What you are asked to do
Which of the lines in the records below hold the string "that"? Copy every one of them.
____ Task input
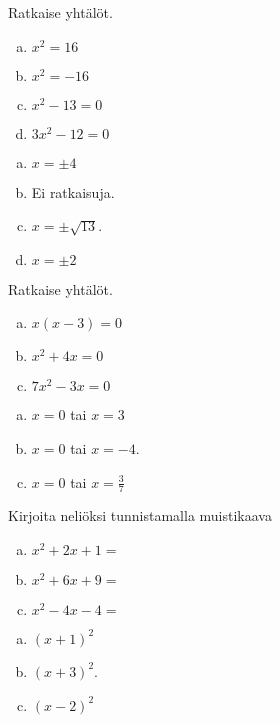 \begin{tehtava}
    Ratkaise yhtälöt.
    \begin{enumerate}[a)]
        \item $x^2 = 16$
        \item $x^2 = - 16$
        \item $x^2 - 13 = 0$
        \item $3x^2 - 12 = 0$

    \end{enumerate}
    \begin{vastaus}
        \begin{enumerate}[a)]
            \item $x=\pm 4$
            \item Ei ratkaisuja. 
            \item $x = \pm \sqrt{13}$.
            \item $x=\pm 2$ 
        \end{enumerate}
    \end{vastaus}
\end{tehtava}

\begin{tehtava}
    Ratkaise yhtälöt.
    \begin{enumerate}[a)]
        \item $x(x-3)= 0$
        \item $x^2 + 4x = 0$
        \item $7x^2-3x = 0$
    \end{enumerate}
    \begin{vastaus}
        \begin{enumerate}[a)]
            \item $x=0$ tai $x=3$
            \item $x =0$ tai $x=-4$.
            \item $x=0$ tai $x=\frac{3}{7}$     
        \end{enumerate}
    \end{vastaus}
\end{tehtava}

\begin{tehtava}
    Kirjoita neliöksi tunnistamalla muistikaava
    \begin{enumerate}[a)]
        \item $x^2 +2x +1 =$
        \item $x^2 +6x +9 = $
        \item $x^2 -4x -4 = $
    \end{enumerate}
    \begin{vastaus}
        \begin{enumerate}[a)]
            \item $(x+1)^2$
            \item $(x+3)^2$.
            \item $(x-2)^2$     
        \end{enumerate}
    \end{vastaus}
\end{tehtava}


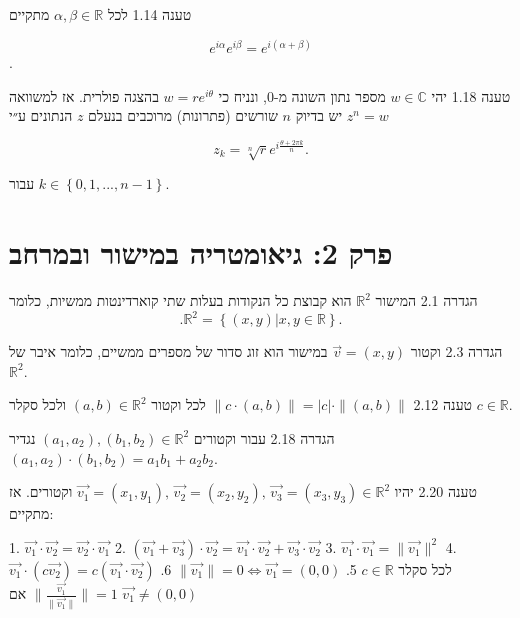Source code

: \documentclass[a4paper, 11pt]{article}
\newcommand{\Set}[1]{\left\{#1\right\}}
\begin{document}
\begin{envbox}[thmcolor]{טענה 1.14}
לכל $\alpha,\beta\in\mathbb{R}$ מתקיים

\[
e^{i\alpha}e^{i\beta}=e^{i(\alpha+\beta)}
\]
.
\end{envbox}

\begin{envbox}[thmcolor]{טענה 1.18}
יהי $w\in\mathbb{C}$ מספר נתון השונה מ-$0$, ונניח כי $w=re^{i\theta}$ בהצגה פולרית. אז למשוואה $z^{n}=w$ יש בדיוק $n$ שורשים (פתרונות) מרוכבים בנעלם $z$ הנתונים ע״י

\[
z_{k}=\sqrt[n]{r}e^{i\frac{\theta+2\pi k}{n}}.
\]

עבור $k\in\Set{0,1,...,n-1}$.
\end{envbox}

\newpage

\section{פרק 2: גיאומטריה במישור ובמרחב}

\begin{envbox}[defcolor]{הגדרה 2.1}
המישור $\mathbb{R}^2$ הוא קבוצת כל הנקודות בעלות שתי קוארדינטות ממשיות, כלומר 
\[
.\mathbb{R}^2=\Set{(x,y)|x,y\in\mathbb{R}}.
\]
\end{envbox}

\begin{envbox}[defcolor]{הגדרה 2.3}
וקטור $\vec{v}=(x,y)$ במישור הוא זוג סדור של מספרים ממשיים, כלומר איבר של $\mathbb{R}^2$.
\end{envbox}

\begin{envbox}[thmcolor]{טענה 2.12}
$\|c\cdot(a,b)\| = |c|\cdot\|(a,b)\|$ לכל וקטור $(a,b)\in\mathbb{R}^2$ ולכל סקלר $c\in\mathbb{R}$.
\end{envbox}

\begin{envbox}[defcolor]{הגדרה 2.18}
עבור וקטורים $(a_1,a_2),(b_1,b_2)\in\mathbb{R}^2$ נגדיר  
$(a_1,a_2)\cdot(b_1,b_2)=a_1b_1+a_2b_2$.
\end{envbox}

\begin{envbox}[thmcolor]{טענה 2.20}
יהיו $\vec{v_1}=(x_1,y_1),\,\vec{v_2}=(x_2,y_2),\,\vec{v_3}=(x_3,y_3)\in\mathbb{R}^2$ וקטורים. אז מתקיים:

1. $\vec{v_1}\cdot\vec{v_2}=\vec{v_2}\cdot\vec{v_1}$  
2. $(\vec{v_1}+\vec{v_3})\cdot\vec{v_2}=\vec{v_1}\cdot\vec{v_2}+\vec{v_3}\cdot\vec{v_2}$  
3. $\vec{v_1}\cdot\vec{v_1}=\|\vec{v_1}\|^2$  
4. $\vec{v_1}\cdot(c\vec{v_2})=c(\vec{v_1}\cdot\vec{v_2})$ לכל סקלר $c\in\mathbb{R}$  
5. $\|\vec{v_1}\|=0\iff\vec{v_1}=(0,0)$  
6. $\|\frac{\vec{v_1}}{\|\vec{v_1}\|}\|=1$ אם $\vec{v_1}\neq(0,0)$
\end{envbox}
\end{document}
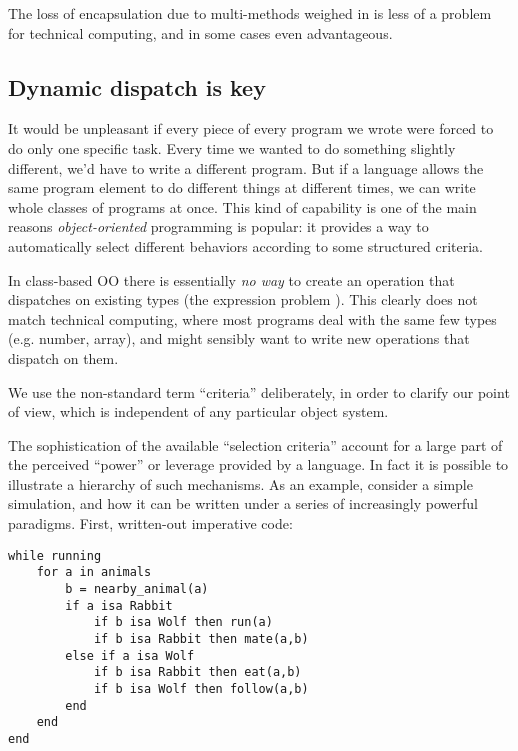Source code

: The loss of encapsulation due to multi-methods weighed in \cite{binarymethods}
is less of a problem for technical computing, and in some cases even
advantageous.

\subsection{Dynamic dispatch is key}


It would be unpleasant if every piece of every program we wrote were forced
to do only one specific task. Every time we wanted to do something slightly
different, we'd have to write a different program. But if a language
allows the same program element to do different things at different times,
we can write whole classes of programs at once. This kind of capability is
one of the main reasons \emph{object-oriented} programming is popular: it
provides a way to automatically select different behaviors according to
some structured criteria.

In class-based OO there is essentially \emph{no way} to create an operation
that dispatches on existing types (the expression problem \cite{wadler1998expression}).
This clearly
does not match technical computing, where most programs deal with the same
few types (e.g. number, array), and might sensibly want to write new operations
that dispatch on them.


We use the non-standard term ``criteria'' deliberately, in order
to clarify our point of view, which is independent of any particular
object system.

The sophistication of the available ``selection criteria'' account for a
large part of the perceived ``power'' or leverage provided by a language.
In fact it is possible to illustrate a hierarchy of such mechanisms.
As an example, consider a simple simulation, and how it can be written
under a series of increasingly powerful paradigms. First, written-out
imperative code:

\begin{singlespace}
\begin{verbatim}
while running
    for a in animals
        b = nearby_animal(a)
        if a isa Rabbit
            if b isa Wolf then run(a)
            if b isa Rabbit then mate(a,b)
        else if a isa Wolf
            if b isa Rabbit then eat(a,b)
            if b isa Wolf then follow(a,b)
        end
    end
end
\end{verbatim}
\end{singlespace}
________
Exercise answer
that dispatches on existing types (the expression problem \cite{wadler1998expression}).
that dispatch on them.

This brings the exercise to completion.